フィチリ:「この土地は私たちのブランドの鼓動する心臓です」
マセラティ CEO サント・フィチリは、ここに新しいプログラムの Officine Fuoriserie Maseratiについて、オフィシャルにビデオクリップを公開している。 「マセラティは世界においてイタリアン ラグジュアリーの代名詞であり、このコンセプトを最高レベルで実現することは、私たちが行うすべてのこと、特に Fuoriserie プログラムによる高級車の製作において、お客様のご要望を最優先に考えることを意味します。細部へのこだわりと、マセラティの購入を決めたお客様のニーズへの配慮が、私たちの特徴です。新しい Officine Fuoriserie Maserati では、さらなるオーダーメイドの体験を提供します。これは、職人技の卓越性と革新の伝統を称える、ブランドの歴史における新たなステージです。」


「新しいワークショップは歴史あるモデナ工場に拠点を置きます」とフィチリ氏は続けます。 「この土地は、イタリアのモーターバレーで最も長い歴史を持ち、パフォーマンスとデザインのユニークなビジョンを世界にもたらすことができる、私たちの並外れたブランドの鼓動する心臓部です。この開設は、モデナの拠点とそこに住む人々にとって重要な投資であり、地元のコミュニティに対するブランドのコミットメントを示すと同時に、成長の新たな機会を創出するものです。」



日本においてこのプログラムOfficine Fuoriserie Maseratiは有効性があるかというと、筆者は少し疑問が残る。細かな注文から作られる完全なオーダーメイドなので、日本のショールームを初めて訪ねてから、手元に自分のマセラティが納車されるまで、おそらく1年以上は費やすと思われる。最大のネックは船便に3ヶ月かかるところが問題だと思う。イタリア本国や近隣諸国ならデリバリーに費やす時間は1ヶ月もないはずなので、このプログラムはEU圏内であれば軌道に乗りニーズはあると思われる。だがマセラティを欲しいと思う大方の日本人にとって1年以上も待つことはしないのではなかと思う。したがって正規ディーラーのショールームに並んでいるディーラー発注車かアプールドカーセンターに並んでいる認定中古車を買うことになる。

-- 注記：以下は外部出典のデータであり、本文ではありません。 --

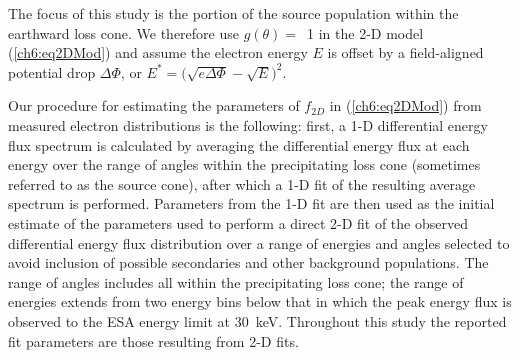   \begin{figure}
    \centering
  \end{figure}


  The focus of this study is the portion of the source population within the
  earthward loss cone. We therefore use $g(\theta) =$~1 in the 2-D model
  (\ref{ch6:eq2DMod}) and assume the electron energy $E$ is offset by a
  field-aligned potential drop $\Delta \Phi$, or $E^* = \big( \sqrt{e \Delta
    \Phi} - \sqrt{E} \big)^2$.

  Our procedure for estimating the parameters of $f_{2D}$ in (\ref{ch6:eq2DMod})
  from measured electron distributions is the following: first, a 1-D
  differential energy flux spectrum is calculated by averaging the differential
  energy flux at each energy over the range of angles within the precipitating
  loss cone (sometimes referred to as the source cone), after which a 1-D fit of
  the resulting average spectrum is performed. Parameters from the 1-D fit are
  then used as the initial estimate of the parameters used to perform a direct
  2-D fit of the observed differential energy flux distribution over a range of
  energies and angles selected to avoid inclusion of possible secondaries and
  other background populations. The range of angles includes all within the
  precipitating loss cone; the range of energies extends
  from two energy bins below that in which the peak energy flux is observed to
  the ESA energy limit at 30~keV. Throughout this study the reported fit
  parameters are those resulting from 2-D fits.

しかしながら、筆者のような相当なマセラティ好きであれば、筆者のようにグレカーレGTをほぼオプションをカスタマイズオーダーしたように、自分だけのマセラティを作りたいと思う人は、是非このプログラム「オフィチーネ・フォーリイセリエ・マセラティ」(Officine Fuoriserie Maserati)を利用していただきたい。